** Input material follows **
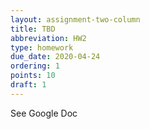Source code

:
 ```yaml
---
layout: assignment-two-column
title: TBD
abbreviation: HW2
type: homework
due_date: 2020-04-24
ordering: 1 
points: 10
draft: 1
---
```


See Google Doc
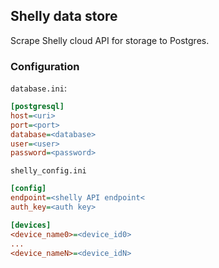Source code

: ## Shelly data store
Scrape Shelly cloud API for storage to Postgres.

### Configuration
`database.ini`:
```ini
[postgresql]
host=<uri>
port=<port>
database=<database>
user=<user>
password=<password>
```

`shelly_config.ini`
```ini
[config]
endpoint=<shelly API endpoint<
auth_key=<auth key>

[devices]
<device_name0>=<device_id0>
...
<device_nameN>=<device_idN>
```
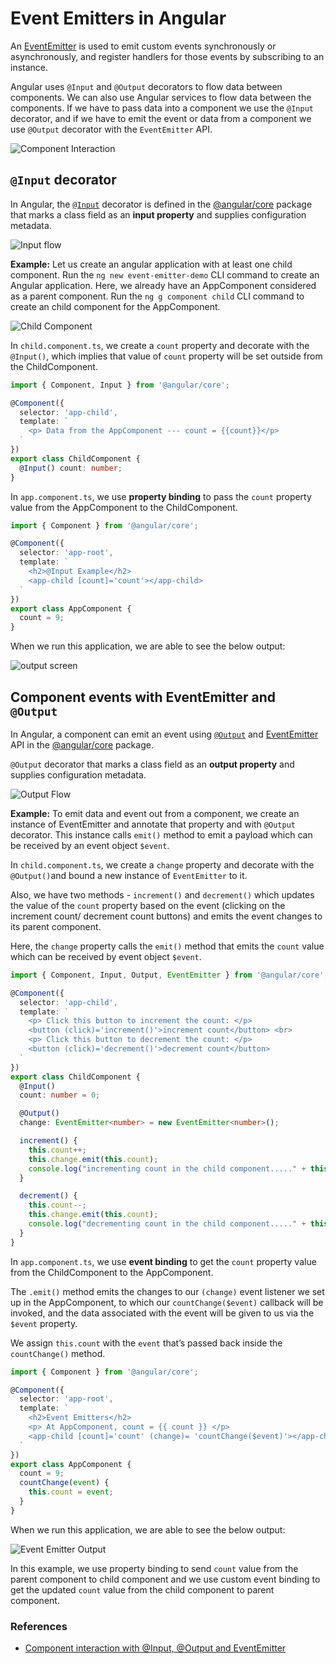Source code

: # Event Emitters in Angular

An [EventEmitter](https://angular.io/api/core/EventEmitter) is used to emit custom events synchronously or asynchronously, and register handlers for those events by subscribing to an instance.

Angular uses `@Input` and `@Output` decorators to flow data between components. We can also use Angular services to flow data between the components. If we have to pass data into a component we use the `@Input` decorator, and if we have to emit the event or data from a component we use `@Output` decorator with the `EventEmitter` API.

![Component Interaction](./images/component-interaction.PNG)

## `@Input` decorator

In Angular, the [`@Input`](https://angular.io/api/core/Input) decorator is defined in the [@angular/core](https://angular.io/api/core) package that marks a class field as an **input property** and supplies configuration metadata.

![Input flow](./images/input-flow.PNG)

**Example:** Let us create an angular application with at least one child component. Run the `ng new event-emitter-demo` CLI command to create an Angular application. Here, we already have an AppComponent considered as a parent component. Run the `ng g component child` CLI command to create an child component for the AppComponent.

![Child Component](./images/child-component.PNG)

In `child.component.ts`, we create a `count` property and decorate with the `@Input()`, which implies that value of `count` property will be set outside from the ChildComponent.

```typescript
import { Component, Input } from '@angular/core';

@Component({
  selector: 'app-child',
  template: `
    <p> Data from the AppComponent --- count = {{count}}</p>
  `
})
export class ChildComponent {
  @Input() count: number;
}
```

In `app.component.ts`, we use **property binding** to pass the `count` property  value from the AppComponent to the ChildComponent.

```typescript
import { Component } from '@angular/core';

@Component({
  selector: 'app-root',
  template: `
    <h2>@Input Example</h2>
    <app-child [count]='count'></app-child>
  `
})
export class AppComponent {
  count = 9;
}
```

When we run this application, we are able to see the below output:

![output screen](./images/input-example.PNG)

## Component events with EventEmitter and `@Output`

In Angular, a component can emit an event using [`@Output`](https://angular.io/api/core/Output) and [EventEmitter](https://angular.io/api/core/EventEmitter) API in the [@angular/core](https://angular.io/api/core) package.

`@Output` decorator that marks a class field as an **output property** and supplies configuration metadata.

![Output Flow](./images/output-flow.PNG)

**Example:**  To emit data and event out from a component, we create an instance of EventEmitter and annotate that property and with `@Output` decorator. This instance calls `emit()` method to emit a payload which can be received by an event object `$event`.

In `child.component.ts`, we create a `change` property and decorate with the `@Output()`and bound a new instance of `EventEmitter` to it.

Also, we have two methods - `increment()` and `decrement()` which updates the value of the `count` property based on the event (clicking on the increment count/ decrement count buttons) and emits the event changes to its parent component.

Here, the `change` property calls the `emit()` method that emits the `count` value which can be received by event object `$event`.

```typescript
import { Component, Input, Output, EventEmitter } from '@angular/core';

@Component({
  selector: 'app-child',
  template: `
    <p> Click this button to increment the count: </p>
    <button (click)='increment()'>increment count</button> <br>
    <p> Click this button to decrement the count: </p>
    <button (click)='decrement()'>decrement count</button>
  `
})
export class ChildComponent {
  @Input()
  count: number = 0;

  @Output()
  change: EventEmitter<number> = new EventEmitter<number>();

  increment() {
    this.count++;
    this.change.emit(this.count);
    console.log("incrementing count in the child component....." + this.count + " --- passing to AppComponent");
  }

  decrement() {
    this.count--;
    this.change.emit(this.count);
    console.log("decrementing count in the child component....." + this.count + " --- passing to AppComponent");
  }
}
```

In `app.component.ts`, we use **event binding** to get the `count` property value from the ChildComponent to the AppComponent.

The `.emit()` method emits the changes to our `(change)` event listener we set up in the AppComponent, to which our `countChange($event)` callback will be invoked, and the data associated with the event will be given to us via the `$event` property.

We assign `this.count` with the `event` that’s passed back inside the `countChange()` method.

```typescript
import { Component } from '@angular/core';

@Component({
  selector: 'app-root',
  template: `
    <h2>Event Emitters</h2>
    <p> At AppComponent, count = {{ count }} </p>
    <app-child [count]='count' (change)= 'countChange($event)'></app-child>
  `
})
export class AppComponent {
  count = 9;
  countChange(event) {
    this.count = event;
  }
}

```

When we run this application, we are able to see the below output:

![Event Emitter Output](./images/event-emitter-example.PNG)

In this example, we use property binding to send `count` value from the parent component to child component and we use custom event binding to get the updated `count` value from  the child component to parent component.

### References

* [Component interaction with @Input, @Output and EventEmitter](https://blog.hackages.io/angular-component-interaction-with-input-output-and-eventemitter-72526422b95c)
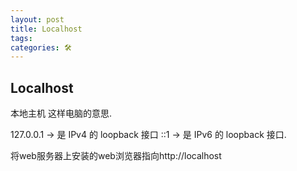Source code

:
 ```yaml
---
layout: post
title: Localhost
tags: 
categories: 🛠
---
```


## Localhost


本地主机 这样电脑的意思.

127.0.0.1  → 是 IPv4 的 loopback 接口
::1        → 是 IPv6 的 loopback 接口.



将web服务器上安装的web浏览器指向http://localhost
** End of Input material **
▶ Exercise prompt: From the entries above, copy each line holding "with".

▶ Answer space:
Angular uses `@Input` and `@Output` decorators to flow data between components. We can also use Angular services to flow data between the components. If we have to pass data into a component we use the `@Input` decorator, and if we have to emit the event or data from a component we use `@Output` decorator with the `EventEmitter` API.
**Example:** Let us create an angular application with at least one child component. Run the `ng new event-emitter-demo` CLI command to create an Angular application. Here, we already have an AppComponent considered as a parent component. Run the `ng g component child` CLI command to create an child component for the AppComponent.
In `child.component.ts`, we create a `count` property and decorate with the `@Input()`, which implies that value of `count` property will be set outside from the ChildComponent.
## Component events with EventEmitter and `@Output`
**Example:**  To emit data and event out from a component, we create an instance of EventEmitter and annotate that property and with `@Output` decorator. This instance calls `emit()` method to emit a payload which can be received by an event object `$event`.
In `child.component.ts`, we create a `change` property and decorate with the `@Output()`and bound a new instance of `EventEmitter` to it.
The `.emit()` method emits the changes to our `(change)` event listener we set up in the AppComponent, to which our `countChange($event)` callback will be invoked, and the data associated with the event will be given to us via the `$event` property.
We assign `this.count` with the `event` that’s passed back inside the `countChange()` method.
* [Component interaction with @Input, @Output and EventEmitter](https://blog.hackages.io/angular-component-interaction-with-input-output-and-eventemitter-72526422b95c)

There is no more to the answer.